A strange thing happens when someone wins the lottery. It turns out, if the winner was already content and happy, they more or less go on being content and happy (provided they make intelligent choices with their newfound wealth, of course). But if the winner was previously discontent or even depressed, the striking change in their bank account balance does nothing to improve their emotional lives. They are happy for a little while, and then their depression becomes all the worse. There’s a lot of debate about what mechanism drives this fact. But this is one of those rare instances that the why matters less to me than the what: when the entire makeup of your life is changing, it’s your outlook, the attitude you held before your life changed, that is somehow stable. As Socrates said, “He who is not contented with what he has would not be contented with what he would like to have.” (Yes, I am pretentious enough to quote Socrates.)
I want to be married. I can think of the few times in my life where I’ve felt understood and valued, and there is hardly a better feeling. She gets me. That’s so cool. And I imagine all of things we could build together, this faceless woman and I. A home, a family, a beautiful life replete with blessings and challenges that are far beyond anything I can possibly imagine. What restless creativity will she inspire in me? Will my own spirit contribute to her passions like a cool breeze to a sunny day? Two people can draw out of each other so much more than what each one can pull from themselves. What a beautiful thought.
Maybe someday I’ll win this romantic lottery. But it’s abundantly clear to me that the best way to prepare for such riches isn’t to start saving for a ring, or a down payment on a house, or to build up my credit rating (Note to self: those are all good things. You should probably start doing those, too). The best thing I can do for my future wife is to be content with my life as a single man.
To be content is to say, I may be lacking, but I am not incomplete; I may want, but my joy will not suffer for my wanting.
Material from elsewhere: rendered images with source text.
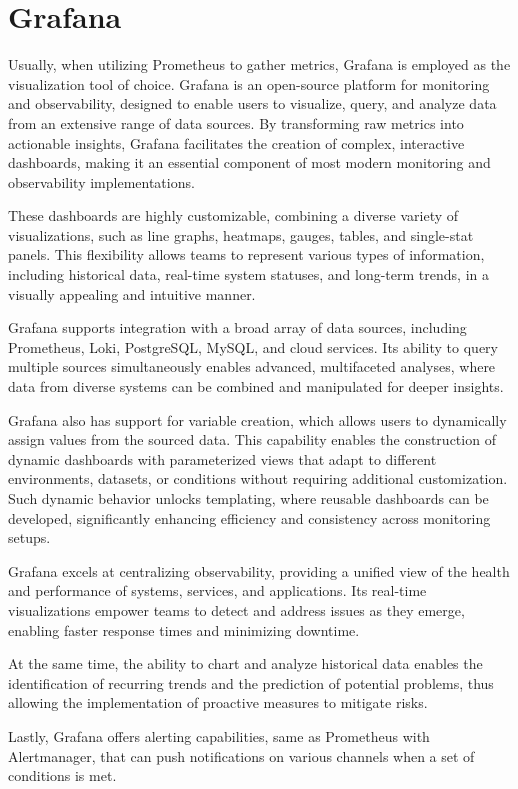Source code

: \section{Grafana}
Usually, when utilizing Prometheus to gather metrics, Grafana is employed as the visualization tool of choice. Grafana is an open-source platform for monitoring and observability, designed to enable users to visualize, query, and analyze data from an extensive range of data sources. By transforming raw metrics into actionable insights, Grafana facilitates the creation of complex, interactive dashboards, making it an essential component of most modern monitoring and observability implementations.

These dashboards are highly customizable, combining a diverse variety of visualizations, such as line graphs, heatmaps, gauges, tables, and single-stat panels. This flexibility allows teams to represent various types of information, including historical data, real-time system statuses, and long-term trends, in a visually appealing and intuitive manner.

Grafana supports integration with a broad array of data sources, including Prometheus, Loki, PostgreSQL, MySQL, and cloud services. Its ability to query multiple sources simultaneously enables advanced, multifaceted analyses, where data from diverse systems can be combined and manipulated for deeper insights.

Grafana also has support for variable creation, which allows users to dynamically assign values from the sourced data. This capability enables the construction of dynamic dashboards with parameterized views that adapt to different environments, datasets, or conditions without requiring additional customization. Such dynamic behavior unlocks templating, where reusable dashboards can be developed, significantly enhancing efficiency and consistency across monitoring setups.

Grafana excels at centralizing observability, providing a unified view of the health and performance of systems, services, and applications. Its real-time visualizations empower teams to detect and address issues as they emerge, enabling faster response times and minimizing downtime.

At the same time, the ability to chart and analyze historical data enables the identification of recurring trends and the prediction of potential problems, thus allowing the implementation of proactive measures to mitigate risks.

Lastly, Grafana offers alerting capabilities, same as Prometheus with Alertmanager, that can push notifications on various channels when a set of conditions is met\cite{grafana, promandgraf}.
If my expectation for my wife is that her vows to me will somehow transform me from incomplete to complete, then how will I regard her if I go on feeling incomplete? Am I not priming our lives for harm if I lay that expectation at her feet? And if I cannot now preserve my joy because I have an unmet desire, how can I possibly lay down my preferences for someone else day in, day out, and go on loving them with tenderness and patience? No, to practice contentment is to practice many of the virtues that lead to a successful marriage.
But acknowledging the importance of contentment does precious little to make us more content. So how can we develop this trait in ourselves? How can we train ourselves to be more content?
1) I think we need to first acknowledge that having something does very little to make us happy. The simple understanding that we’ve been fed a lie – that relationships will make us complete, that more money equals more happiness, and so on – takes some of the expectations away from those things. If we no longer believe that getting married makes us whole, we stop pursuing marriage for that reason.
2) Root out the sources of discontentment, and change your thinking patterns about those things. Are you dissatisfied with your job? Why do you think your work should bring you satisfaction? Can you change careers, or is there something you can do to proactively find more satisfaction at work? In the day-to-day battle with discontentment, you are the only person making yourself a victim. Remember, you can be content and still want things to be different. Just stop being dragged down by that desire.
3) Determine your shortcomings, and then stop giving a voice to the ones that don’t really matter. Whatever’s left over, work hard to improve. Some things are within your power to change, so if you want them changed do something about it! For the things that are outside of your control, learn to let them go.
4) For you Christians, rest your joy on Christ. He is your salvation! If you have been saved, what could possibly drag you down? Listen to what John Piper says: “Nothing makes God more supreme and more central in worship than when a people are utterly persuaded that nothing – not money or prestige or leisure or family or job or health or sports or toys or friends – nothing is going to bring satisfaction to their sinful, guilty, aching hearts besides God.”
Of course, much, much more could be written about that process. This is just a (largely uninformed) map down that road. Let’s also not forget that, although it is an excellent preparation for marriage, contentment is important to pursue for its own sake, not as a means to an end. (Unless that end is, as my friend Joel says, the glorification of Christ and the furthering of your own sanctification. Thanks for the notes, Joel!) Be delighted in God, not expecting greater blessings that what you’ve already received. Should further blessings come, you’ll already know just how to handle them.